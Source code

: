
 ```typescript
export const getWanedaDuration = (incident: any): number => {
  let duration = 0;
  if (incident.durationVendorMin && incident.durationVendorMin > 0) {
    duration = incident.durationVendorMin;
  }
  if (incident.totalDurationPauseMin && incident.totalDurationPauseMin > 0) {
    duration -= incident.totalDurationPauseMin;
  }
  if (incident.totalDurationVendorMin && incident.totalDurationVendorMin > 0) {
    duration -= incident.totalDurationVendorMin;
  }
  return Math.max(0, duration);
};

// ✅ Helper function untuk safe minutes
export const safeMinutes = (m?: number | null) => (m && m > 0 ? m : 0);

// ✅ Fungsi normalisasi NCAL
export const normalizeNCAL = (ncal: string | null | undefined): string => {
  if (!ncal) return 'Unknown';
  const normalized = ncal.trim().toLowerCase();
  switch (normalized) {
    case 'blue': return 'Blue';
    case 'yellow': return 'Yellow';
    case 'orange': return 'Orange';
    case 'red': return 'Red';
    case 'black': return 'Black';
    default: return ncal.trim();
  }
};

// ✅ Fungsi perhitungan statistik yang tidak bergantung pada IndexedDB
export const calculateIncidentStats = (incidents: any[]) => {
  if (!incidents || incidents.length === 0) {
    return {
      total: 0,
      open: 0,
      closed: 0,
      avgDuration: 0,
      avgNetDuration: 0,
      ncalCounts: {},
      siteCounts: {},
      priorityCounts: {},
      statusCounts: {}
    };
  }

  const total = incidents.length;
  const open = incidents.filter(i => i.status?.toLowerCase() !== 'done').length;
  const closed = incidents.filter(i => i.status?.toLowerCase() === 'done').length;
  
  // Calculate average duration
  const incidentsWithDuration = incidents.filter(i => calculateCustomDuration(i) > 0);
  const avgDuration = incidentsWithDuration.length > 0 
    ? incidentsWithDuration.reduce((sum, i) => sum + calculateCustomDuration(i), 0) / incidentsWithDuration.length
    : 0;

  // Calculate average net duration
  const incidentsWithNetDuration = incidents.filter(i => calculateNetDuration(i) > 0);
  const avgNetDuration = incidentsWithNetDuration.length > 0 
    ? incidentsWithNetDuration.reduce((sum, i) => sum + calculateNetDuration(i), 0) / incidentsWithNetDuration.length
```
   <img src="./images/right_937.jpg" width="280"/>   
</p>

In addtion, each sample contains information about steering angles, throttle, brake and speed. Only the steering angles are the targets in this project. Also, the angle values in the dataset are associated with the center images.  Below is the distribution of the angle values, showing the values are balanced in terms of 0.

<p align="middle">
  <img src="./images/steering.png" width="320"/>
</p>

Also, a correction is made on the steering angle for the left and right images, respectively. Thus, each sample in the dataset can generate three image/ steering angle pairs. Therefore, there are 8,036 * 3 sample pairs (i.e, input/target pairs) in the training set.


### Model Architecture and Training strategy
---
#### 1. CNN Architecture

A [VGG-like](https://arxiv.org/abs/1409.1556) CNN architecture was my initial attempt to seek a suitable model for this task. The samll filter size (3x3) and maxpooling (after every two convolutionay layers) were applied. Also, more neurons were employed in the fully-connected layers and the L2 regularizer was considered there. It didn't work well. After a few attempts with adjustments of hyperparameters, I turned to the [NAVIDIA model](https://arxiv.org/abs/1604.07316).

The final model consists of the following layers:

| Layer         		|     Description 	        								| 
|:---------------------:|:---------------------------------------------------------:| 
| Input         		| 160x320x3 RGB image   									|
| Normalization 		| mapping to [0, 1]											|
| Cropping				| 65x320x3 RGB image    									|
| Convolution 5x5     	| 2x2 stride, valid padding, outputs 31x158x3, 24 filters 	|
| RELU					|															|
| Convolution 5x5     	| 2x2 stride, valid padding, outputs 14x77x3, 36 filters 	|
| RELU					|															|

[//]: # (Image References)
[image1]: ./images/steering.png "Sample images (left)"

What to work on:
Please give back all of the data exactly as it appears.

Response to this task:
Source code

:
 ```typescript
export const getWanedaDuration = (incident: any): number => {
  let duration = 0;
  if (incident.durationVendorMin && incident.durationVendorMin > 0) {
    duration = incident.durationVendorMin;
  }
  if (incident.totalDurationPauseMin && incident.totalDurationPauseMin > 0) {
    duration -= incident.totalDurationPauseMin;
  }
  if (incident.totalDurationVendorMin && incident.totalDurationVendorMin > 0) {
    duration -= incident.totalDurationVendorMin;
  }
  return Math.max(0, duration);
};

// ✅ Helper function untuk safe minutes
export const safeMinutes = (m?: number | null) => (m && m > 0 ? m : 0);

// ✅ Fungsi normalisasi NCAL
export const normalizeNCAL = (ncal: string | null | undefined): string => {
  if (!ncal) return 'Unknown';
  const normalized = ncal.trim().toLowerCase();
  switch (normalized) {
    case 'blue': return 'Blue';
    case 'yellow': return 'Yellow';
    case 'orange': return 'Orange';
    case 'red': return 'Red';
    case 'black': return 'Black';
    default: return ncal.trim();
  }
};

// ✅ Fungsi perhitungan statistik yang tidak bergantung pada IndexedDB
export const calculateIncidentStats = (incidents: any[]) => {
  if (!incidents || incidents.length === 0) {
    return {
      total: 0,
      open: 0,
      closed: 0,
      avgDuration: 0,
      avgNetDuration: 0,
      ncalCounts: {},
      siteCounts: {},
      priorityCounts: {},
      statusCounts: {}
    };
  }

  const total = incidents.length;
  const open = incidents.filter(i => i.status?.toLowerCase() !== 'done').length;
  const closed = incidents.filter(i => i.status?.toLowerCase() === 'done').length;
  
  // Calculate average duration
  const incidentsWithDuration = incidents.filter(i => calculateCustomDuration(i) > 0);
  const avgDuration = incidentsWithDuration.length > 0 
    ? incidentsWithDuration.reduce((sum, i) => sum + calculateCustomDuration(i), 0) / incidentsWithDuration.length
    : 0;

  // Calculate average net duration
  const incidentsWithNetDuration = incidents.filter(i => calculateNetDuration(i) > 0);
  const avgNetDuration = incidentsWithNetDuration.length > 0 
    ? incidentsWithNetDuration.reduce((sum, i) => sum + calculateNetDuration(i), 0) / incidentsWithNetDuration.length
```
   <img src="./images/right_937.jpg" width="280"/>   
</p>

In addtion, each sample contains information about steering angles, throttle, brake and speed. Only the steering angles are the targets in this project. Also, the angle values in the dataset are associated with the center images.  Below is the distribution of the angle values, showing the values are balanced in terms of 0.

<p align="middle">
  <img src="./images/steering.png" width="320"/>
</p>

Also, a correction is made on the steering angle for the left and right images, respectively. Thus, each sample in the dataset can generate three image/ steering angle pairs. Therefore, there are 8,036 * 3 sample pairs (i.e, input/target pairs) in the training set.


### Model Architecture and Training strategy
---
#### 1. CNN Architecture

A [VGG-like](https://arxiv.org/abs/1409.1556) CNN architecture was my initial attempt to seek a suitable model for this task. The samll filter size (3x3) and maxpooling (after every two convolutionay layers) were applied. Also, more neurons were employed in the fully-connected layers and the L2 regularizer was considered there. It didn't work well. After a few attempts with adjustments of hyperparameters, I turned to the [NAVIDIA model](https://arxiv.org/abs/1604.07316).

The final model consists of the following layers:

| Layer         		|     Description 	        								| 
|:---------------------:|:---------------------------------------------------------:| 
| Input         		| 160x320x3 RGB image   									|
| Normalization 		| mapping to [0, 1]											|
| Cropping				| 65x320x3 RGB image    									|
| Convolution 5x5     	| 2x2 stride, valid padding, outputs 31x158x3, 24 filters 	|
| RELU					|															|
| Convolution 5x5     	| 2x2 stride, valid padding, outputs 14x77x3, 36 filters 	|
| RELU					|															|

[//]: # (Image References)
[image1]: ./images/steering.png "Sample images (left)"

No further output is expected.